[Collected data entries]
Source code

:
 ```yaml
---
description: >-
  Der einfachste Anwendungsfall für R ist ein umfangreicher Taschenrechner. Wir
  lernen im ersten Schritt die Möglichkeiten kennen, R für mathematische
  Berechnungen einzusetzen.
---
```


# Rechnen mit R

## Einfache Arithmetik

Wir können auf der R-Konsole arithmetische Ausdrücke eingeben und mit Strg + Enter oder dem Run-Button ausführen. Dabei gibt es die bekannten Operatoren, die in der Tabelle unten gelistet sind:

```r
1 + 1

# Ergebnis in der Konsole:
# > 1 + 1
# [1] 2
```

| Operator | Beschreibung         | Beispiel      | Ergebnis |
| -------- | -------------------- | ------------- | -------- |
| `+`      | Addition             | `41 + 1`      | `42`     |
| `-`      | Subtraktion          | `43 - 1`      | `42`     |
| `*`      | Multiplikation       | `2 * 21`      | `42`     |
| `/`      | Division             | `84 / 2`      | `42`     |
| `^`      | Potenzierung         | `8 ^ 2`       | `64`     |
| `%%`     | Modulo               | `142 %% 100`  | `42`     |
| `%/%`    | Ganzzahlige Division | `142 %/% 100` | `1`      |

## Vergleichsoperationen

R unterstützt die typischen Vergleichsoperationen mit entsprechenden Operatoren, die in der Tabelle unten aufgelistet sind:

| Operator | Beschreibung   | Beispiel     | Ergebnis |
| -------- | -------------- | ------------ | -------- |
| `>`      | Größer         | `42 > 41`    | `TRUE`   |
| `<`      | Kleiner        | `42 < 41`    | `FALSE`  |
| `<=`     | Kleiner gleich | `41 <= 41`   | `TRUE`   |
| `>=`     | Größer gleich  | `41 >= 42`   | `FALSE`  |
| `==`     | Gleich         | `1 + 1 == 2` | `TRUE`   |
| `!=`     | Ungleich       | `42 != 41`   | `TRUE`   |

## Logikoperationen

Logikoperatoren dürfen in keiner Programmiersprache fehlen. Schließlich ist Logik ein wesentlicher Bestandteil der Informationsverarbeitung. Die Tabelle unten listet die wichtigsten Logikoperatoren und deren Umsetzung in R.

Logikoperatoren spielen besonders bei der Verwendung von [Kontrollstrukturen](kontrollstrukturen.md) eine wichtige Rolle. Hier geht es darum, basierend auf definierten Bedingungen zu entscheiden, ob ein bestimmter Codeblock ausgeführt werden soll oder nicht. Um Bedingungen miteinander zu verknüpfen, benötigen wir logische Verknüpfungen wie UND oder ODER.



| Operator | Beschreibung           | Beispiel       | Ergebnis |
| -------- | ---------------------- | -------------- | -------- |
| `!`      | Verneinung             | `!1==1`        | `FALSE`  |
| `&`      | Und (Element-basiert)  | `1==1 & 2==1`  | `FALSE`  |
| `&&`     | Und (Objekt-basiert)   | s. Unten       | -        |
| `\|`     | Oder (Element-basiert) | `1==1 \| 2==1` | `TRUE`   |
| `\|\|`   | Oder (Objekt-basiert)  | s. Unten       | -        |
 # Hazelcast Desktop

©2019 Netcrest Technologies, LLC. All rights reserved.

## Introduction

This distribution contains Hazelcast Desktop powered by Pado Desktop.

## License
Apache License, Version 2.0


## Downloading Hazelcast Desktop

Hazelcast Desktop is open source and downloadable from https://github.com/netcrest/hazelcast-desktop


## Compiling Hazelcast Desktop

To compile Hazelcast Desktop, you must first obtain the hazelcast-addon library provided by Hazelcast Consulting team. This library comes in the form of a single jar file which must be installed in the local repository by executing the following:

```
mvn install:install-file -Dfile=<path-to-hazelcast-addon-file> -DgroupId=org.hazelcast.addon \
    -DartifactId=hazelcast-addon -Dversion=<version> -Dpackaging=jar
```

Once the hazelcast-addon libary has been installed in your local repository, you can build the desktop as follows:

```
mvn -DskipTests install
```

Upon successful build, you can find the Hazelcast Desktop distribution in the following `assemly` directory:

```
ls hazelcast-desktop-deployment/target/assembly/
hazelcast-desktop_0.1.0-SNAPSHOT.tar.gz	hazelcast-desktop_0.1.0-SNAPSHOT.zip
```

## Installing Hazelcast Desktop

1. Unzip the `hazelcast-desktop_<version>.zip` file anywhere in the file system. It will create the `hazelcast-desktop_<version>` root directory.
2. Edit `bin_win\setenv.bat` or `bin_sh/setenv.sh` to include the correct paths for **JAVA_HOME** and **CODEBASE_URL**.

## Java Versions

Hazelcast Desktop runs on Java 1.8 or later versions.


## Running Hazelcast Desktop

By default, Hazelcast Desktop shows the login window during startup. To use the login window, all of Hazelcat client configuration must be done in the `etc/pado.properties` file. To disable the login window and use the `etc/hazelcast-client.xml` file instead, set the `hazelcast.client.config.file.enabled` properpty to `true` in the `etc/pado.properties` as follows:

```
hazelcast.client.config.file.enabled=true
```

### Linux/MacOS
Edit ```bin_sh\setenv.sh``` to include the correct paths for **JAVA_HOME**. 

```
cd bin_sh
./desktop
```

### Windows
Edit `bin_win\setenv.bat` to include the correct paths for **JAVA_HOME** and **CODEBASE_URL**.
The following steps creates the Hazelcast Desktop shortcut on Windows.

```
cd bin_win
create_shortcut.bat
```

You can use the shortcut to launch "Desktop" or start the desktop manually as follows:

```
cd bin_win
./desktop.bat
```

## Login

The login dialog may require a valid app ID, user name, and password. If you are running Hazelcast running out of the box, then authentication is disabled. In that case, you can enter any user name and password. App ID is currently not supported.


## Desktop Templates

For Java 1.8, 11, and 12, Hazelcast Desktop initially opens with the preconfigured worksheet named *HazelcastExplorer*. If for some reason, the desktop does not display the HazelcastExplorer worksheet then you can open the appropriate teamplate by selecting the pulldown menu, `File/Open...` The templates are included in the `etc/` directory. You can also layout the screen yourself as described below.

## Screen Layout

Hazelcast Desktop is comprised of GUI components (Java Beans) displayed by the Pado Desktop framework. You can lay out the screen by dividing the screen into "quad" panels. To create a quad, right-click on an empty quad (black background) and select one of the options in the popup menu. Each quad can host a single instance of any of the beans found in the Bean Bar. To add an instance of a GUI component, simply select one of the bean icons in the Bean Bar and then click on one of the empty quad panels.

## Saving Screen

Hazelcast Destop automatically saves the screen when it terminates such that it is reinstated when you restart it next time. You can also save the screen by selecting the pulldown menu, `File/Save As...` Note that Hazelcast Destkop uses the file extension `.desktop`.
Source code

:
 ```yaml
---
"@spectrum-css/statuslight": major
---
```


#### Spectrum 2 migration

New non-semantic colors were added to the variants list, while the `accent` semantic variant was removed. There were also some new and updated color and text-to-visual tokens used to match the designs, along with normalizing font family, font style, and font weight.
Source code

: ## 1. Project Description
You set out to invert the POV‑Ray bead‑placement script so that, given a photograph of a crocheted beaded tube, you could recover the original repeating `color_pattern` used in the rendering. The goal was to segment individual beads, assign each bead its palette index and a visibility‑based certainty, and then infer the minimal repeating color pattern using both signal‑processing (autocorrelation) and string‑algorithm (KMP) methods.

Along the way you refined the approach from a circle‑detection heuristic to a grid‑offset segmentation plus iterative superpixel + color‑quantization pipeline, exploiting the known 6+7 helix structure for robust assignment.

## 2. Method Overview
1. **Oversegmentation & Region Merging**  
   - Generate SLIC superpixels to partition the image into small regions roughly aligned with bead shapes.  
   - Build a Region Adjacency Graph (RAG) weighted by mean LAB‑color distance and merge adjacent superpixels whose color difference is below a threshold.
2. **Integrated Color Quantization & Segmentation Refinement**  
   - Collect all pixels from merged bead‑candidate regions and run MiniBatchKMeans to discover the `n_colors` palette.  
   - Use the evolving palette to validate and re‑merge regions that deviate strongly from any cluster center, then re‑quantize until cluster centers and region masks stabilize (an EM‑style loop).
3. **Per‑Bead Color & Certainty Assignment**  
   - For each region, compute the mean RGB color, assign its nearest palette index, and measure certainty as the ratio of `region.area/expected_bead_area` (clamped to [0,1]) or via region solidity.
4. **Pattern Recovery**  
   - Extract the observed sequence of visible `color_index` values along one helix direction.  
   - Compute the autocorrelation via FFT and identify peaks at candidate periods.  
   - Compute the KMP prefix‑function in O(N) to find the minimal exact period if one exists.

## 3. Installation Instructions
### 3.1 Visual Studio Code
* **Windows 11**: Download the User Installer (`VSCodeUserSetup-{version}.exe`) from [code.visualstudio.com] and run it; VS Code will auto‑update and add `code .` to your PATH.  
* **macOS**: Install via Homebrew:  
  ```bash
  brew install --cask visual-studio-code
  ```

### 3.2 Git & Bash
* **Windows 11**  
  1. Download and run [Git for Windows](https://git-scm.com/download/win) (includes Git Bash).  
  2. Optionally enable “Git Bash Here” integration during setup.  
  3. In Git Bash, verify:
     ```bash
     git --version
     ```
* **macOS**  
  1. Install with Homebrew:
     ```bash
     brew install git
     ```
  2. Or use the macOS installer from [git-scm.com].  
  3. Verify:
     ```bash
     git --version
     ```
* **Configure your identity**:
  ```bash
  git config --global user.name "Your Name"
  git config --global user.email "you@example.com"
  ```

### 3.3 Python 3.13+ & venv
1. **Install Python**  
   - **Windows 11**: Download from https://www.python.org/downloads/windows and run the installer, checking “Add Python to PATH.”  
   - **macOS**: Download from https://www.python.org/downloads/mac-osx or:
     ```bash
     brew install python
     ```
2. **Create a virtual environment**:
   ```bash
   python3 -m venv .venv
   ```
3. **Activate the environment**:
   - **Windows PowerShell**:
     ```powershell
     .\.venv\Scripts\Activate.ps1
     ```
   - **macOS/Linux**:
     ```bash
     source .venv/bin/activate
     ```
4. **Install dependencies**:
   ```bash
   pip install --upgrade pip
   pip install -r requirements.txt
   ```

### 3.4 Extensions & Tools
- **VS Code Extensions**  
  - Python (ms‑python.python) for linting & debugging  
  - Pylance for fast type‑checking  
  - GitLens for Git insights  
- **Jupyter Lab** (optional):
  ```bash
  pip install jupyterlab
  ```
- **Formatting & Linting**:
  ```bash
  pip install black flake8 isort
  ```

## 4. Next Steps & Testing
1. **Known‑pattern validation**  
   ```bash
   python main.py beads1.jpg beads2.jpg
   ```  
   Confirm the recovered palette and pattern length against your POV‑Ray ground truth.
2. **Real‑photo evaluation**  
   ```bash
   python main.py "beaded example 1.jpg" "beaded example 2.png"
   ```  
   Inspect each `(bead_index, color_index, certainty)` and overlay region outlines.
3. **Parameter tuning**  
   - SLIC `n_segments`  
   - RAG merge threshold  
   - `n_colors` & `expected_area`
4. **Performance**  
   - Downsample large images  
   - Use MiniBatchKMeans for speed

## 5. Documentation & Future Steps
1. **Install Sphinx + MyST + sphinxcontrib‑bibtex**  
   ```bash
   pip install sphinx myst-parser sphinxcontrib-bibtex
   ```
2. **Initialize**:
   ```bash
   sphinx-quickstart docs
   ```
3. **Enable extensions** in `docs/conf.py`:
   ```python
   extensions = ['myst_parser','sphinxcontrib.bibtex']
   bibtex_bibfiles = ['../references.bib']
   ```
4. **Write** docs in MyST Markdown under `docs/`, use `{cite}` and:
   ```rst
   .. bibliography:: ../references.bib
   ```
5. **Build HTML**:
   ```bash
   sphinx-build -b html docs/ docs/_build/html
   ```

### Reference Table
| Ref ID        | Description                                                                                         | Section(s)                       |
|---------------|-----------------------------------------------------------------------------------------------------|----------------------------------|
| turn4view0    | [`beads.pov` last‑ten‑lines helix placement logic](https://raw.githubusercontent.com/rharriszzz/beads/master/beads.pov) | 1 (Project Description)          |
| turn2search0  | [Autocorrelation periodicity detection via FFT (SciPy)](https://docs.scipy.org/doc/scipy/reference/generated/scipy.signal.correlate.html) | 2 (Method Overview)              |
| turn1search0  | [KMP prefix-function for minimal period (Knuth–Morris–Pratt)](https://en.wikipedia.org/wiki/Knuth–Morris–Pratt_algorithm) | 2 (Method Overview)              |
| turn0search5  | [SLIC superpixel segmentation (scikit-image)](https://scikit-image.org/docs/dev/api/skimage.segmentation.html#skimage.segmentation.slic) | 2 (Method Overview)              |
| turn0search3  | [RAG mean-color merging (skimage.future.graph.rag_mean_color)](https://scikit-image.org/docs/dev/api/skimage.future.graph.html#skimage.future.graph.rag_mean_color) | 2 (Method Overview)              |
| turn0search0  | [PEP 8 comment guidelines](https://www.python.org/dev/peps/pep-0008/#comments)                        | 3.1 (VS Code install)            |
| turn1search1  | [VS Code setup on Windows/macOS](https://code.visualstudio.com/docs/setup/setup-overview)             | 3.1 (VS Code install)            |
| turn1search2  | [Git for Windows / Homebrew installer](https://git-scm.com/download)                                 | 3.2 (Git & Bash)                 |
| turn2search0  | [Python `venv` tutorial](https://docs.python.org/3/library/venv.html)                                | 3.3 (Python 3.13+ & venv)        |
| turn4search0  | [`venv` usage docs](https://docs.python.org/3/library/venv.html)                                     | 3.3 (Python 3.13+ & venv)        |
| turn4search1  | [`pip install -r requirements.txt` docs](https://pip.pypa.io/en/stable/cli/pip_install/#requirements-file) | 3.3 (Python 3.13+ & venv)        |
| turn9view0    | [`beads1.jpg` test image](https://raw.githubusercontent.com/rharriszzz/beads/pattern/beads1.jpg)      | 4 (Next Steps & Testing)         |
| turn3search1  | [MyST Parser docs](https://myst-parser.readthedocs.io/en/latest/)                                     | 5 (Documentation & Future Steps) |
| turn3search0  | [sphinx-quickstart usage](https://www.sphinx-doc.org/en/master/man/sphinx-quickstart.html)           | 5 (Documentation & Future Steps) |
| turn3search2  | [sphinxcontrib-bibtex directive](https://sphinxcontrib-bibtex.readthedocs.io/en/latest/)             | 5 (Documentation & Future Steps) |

Goal of the exercise ::
Provide the number of lines above in which the word "function" appears, with no further words.

Answer to this exercise ::
2